Kanal B Haber Müdürü Metin Kayıhan’ın Atatürk’ün Gençliğe Hitabesini okuduğu dakikalar ise hepimizin nefeslerimizi tuttuğu andı. Tok sesi ile dinleyicileri büyüledi. Verdiği bilinçli vurgular yoğun alkış molalarına sebep oldu. 10. Yıl Marşımız ile duygularımız taştı. Gurur, kıvanç, onur, cesaret, umut duygularımız birbirine karıştı kenetlendi, mayalandı adeta.  

Tüm yatırımlarımızı evlatlarımıza yapmanın ne doğru bir karar olduğunu bir kez daha bugün teyit ettim. Eğer çocuk sahibi olmak gibi bir sorumluluğa girecekse insanlık, her şeyi bırakıp bu işe kafa yormalı, gözünden sakınmalı evlatlarını diye hayıflandım. Ebeveynlerin bile birer tehlike unsuru olduğu bu kirlenmiş dünyada ne büyük sorumluluk düşünün…

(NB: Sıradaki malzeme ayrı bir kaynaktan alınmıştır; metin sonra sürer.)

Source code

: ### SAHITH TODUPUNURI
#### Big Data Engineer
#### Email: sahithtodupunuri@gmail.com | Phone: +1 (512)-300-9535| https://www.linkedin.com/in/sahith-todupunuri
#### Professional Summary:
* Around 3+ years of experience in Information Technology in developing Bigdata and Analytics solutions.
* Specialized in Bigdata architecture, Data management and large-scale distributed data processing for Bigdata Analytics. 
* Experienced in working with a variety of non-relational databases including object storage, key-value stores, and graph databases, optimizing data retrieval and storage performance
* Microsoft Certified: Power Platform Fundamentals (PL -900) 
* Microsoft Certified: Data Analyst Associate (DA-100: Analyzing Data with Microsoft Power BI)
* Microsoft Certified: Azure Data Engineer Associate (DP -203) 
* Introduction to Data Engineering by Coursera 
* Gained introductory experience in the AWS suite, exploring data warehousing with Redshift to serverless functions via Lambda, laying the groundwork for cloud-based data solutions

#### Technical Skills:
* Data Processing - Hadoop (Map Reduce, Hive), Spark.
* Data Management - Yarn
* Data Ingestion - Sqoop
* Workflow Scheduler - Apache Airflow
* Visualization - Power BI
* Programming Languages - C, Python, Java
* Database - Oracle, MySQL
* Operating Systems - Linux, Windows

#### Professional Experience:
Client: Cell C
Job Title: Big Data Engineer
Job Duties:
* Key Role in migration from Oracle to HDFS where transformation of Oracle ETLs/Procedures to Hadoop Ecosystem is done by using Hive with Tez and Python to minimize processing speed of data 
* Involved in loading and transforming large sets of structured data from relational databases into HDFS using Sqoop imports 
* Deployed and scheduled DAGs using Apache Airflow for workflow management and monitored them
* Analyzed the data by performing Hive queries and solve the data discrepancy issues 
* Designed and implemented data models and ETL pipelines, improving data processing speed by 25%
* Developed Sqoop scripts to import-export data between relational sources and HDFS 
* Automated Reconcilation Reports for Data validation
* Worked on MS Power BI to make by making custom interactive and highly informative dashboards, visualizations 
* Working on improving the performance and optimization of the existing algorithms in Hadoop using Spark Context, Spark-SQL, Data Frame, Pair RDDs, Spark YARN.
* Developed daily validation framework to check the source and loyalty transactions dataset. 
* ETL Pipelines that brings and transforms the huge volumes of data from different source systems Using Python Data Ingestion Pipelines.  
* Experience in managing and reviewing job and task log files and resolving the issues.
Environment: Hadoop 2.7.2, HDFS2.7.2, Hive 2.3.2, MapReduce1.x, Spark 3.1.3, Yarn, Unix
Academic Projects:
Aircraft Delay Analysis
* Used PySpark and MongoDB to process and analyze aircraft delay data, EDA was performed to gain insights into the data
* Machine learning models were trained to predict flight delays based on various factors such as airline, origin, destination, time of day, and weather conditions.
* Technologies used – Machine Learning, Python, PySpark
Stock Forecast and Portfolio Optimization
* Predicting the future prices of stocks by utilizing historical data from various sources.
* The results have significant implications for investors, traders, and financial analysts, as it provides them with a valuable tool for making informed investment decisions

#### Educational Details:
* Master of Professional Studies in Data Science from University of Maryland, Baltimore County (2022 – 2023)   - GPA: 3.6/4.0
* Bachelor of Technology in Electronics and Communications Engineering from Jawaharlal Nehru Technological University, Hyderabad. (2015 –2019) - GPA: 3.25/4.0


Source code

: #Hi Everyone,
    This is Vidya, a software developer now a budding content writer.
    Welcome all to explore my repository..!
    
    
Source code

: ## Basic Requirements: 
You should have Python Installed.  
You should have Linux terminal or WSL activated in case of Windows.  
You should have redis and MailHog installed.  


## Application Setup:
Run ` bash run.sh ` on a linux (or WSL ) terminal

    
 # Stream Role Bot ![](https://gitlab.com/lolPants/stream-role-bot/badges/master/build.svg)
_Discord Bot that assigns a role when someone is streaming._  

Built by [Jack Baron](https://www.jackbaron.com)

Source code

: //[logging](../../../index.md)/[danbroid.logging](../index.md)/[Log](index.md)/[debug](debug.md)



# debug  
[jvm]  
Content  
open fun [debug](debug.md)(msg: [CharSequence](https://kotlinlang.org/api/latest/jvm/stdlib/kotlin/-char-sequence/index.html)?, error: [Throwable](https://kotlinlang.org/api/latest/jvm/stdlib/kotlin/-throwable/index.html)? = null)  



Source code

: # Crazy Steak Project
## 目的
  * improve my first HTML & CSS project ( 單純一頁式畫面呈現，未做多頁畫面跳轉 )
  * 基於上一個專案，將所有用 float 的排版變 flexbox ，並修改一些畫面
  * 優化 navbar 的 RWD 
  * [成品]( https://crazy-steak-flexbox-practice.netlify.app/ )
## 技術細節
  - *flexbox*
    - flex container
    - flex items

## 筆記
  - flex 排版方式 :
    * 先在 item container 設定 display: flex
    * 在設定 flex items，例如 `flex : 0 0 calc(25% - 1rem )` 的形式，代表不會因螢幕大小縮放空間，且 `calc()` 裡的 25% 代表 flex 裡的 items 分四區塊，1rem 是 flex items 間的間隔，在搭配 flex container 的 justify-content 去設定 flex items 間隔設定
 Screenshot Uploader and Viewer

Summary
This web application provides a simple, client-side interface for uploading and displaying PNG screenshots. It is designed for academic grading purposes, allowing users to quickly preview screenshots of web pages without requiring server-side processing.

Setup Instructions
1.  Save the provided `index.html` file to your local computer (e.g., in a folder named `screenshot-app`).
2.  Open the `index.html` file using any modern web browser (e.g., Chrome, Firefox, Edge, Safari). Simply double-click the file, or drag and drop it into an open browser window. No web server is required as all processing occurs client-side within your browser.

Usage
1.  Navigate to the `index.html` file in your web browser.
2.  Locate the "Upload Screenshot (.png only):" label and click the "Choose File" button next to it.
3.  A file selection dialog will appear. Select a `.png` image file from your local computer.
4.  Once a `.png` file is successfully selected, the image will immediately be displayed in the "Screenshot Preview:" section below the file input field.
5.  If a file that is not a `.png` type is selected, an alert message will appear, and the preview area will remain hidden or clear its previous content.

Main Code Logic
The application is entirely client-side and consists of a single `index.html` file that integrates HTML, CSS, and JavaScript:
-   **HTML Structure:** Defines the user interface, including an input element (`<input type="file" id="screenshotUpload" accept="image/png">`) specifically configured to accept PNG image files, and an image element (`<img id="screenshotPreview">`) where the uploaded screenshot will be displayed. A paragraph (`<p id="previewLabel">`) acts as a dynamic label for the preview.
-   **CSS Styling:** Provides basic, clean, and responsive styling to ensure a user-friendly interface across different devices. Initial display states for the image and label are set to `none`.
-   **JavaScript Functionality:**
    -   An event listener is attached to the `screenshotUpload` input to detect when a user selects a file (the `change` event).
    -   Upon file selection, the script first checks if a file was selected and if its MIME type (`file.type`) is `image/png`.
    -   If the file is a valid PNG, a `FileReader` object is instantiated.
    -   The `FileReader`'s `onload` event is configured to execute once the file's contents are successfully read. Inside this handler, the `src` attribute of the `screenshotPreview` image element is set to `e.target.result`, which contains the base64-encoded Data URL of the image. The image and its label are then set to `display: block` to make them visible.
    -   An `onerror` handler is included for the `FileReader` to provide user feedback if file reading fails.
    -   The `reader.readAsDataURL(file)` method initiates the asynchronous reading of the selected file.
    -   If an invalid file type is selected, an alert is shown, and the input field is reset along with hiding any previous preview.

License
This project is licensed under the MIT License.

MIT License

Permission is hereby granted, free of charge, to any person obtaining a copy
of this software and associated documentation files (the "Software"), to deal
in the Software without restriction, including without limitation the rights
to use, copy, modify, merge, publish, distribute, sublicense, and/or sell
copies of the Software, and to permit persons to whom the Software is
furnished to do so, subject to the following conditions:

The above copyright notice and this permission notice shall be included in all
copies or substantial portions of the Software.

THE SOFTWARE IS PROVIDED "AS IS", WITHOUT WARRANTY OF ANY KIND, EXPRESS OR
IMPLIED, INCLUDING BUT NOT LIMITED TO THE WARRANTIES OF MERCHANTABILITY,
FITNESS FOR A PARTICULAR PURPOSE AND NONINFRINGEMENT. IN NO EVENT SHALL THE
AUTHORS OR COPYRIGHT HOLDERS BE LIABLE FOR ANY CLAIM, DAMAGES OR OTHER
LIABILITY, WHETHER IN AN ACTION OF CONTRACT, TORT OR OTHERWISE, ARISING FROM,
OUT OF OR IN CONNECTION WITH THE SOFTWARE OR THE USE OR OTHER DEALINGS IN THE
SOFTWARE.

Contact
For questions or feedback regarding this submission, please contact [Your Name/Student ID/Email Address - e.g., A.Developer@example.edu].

Bugün içinde bulunduğum aşkın duyguların tarifi mümkün değil. Hem muazzam bir süper ego ruhu yaratırken, benim çocuğum dediğiniz bir canlı sizin ayaklarınızı yerden kesebiliyor. Çocuğunuzla gurur duyarken bir bakıyorsunuz kendinize de haklı pay çıkarıyorsunuz. Başarmış olmak ve bunu hücrelerinize sahip bir başka canlıda hayata geçirmek, hiç tanımadığınız kişilerden, samimiyetine inanmak istediğiniz övgü dolu cümleler duymak en karlı yatırımın evlatlarımıza yapılan yatırım olduğu gerçeğini ortaya döküyor.

Bugün anladım ki ne sünnet, ne kına, ne nişan, ne düğün, hiçbir kutlama bugün yaşadığım duyguya denk gelemeyecek yoğunlukta… Doğumlarından sonra ebeveynlerin kendilerine verdikleri en büyük hediyeyi aldım bugün. Hala göz pınarlarım dolu, hala sevincim çağlamaya hazır, hala bu topraklara verdiğim en büyük hizmet olarak görüyorum evlat yetiştirmeyi ve onun mutluluğu için vazgeçtiğim her şeyden, ödediğim ağır bedellerden hala hiç pişman değilim. Bu gece dünyanın en mutlu kadını olarak uyuyacak yarın sabah dev bir gülümseme ile yeniden format atılmış hayata başlayacağım.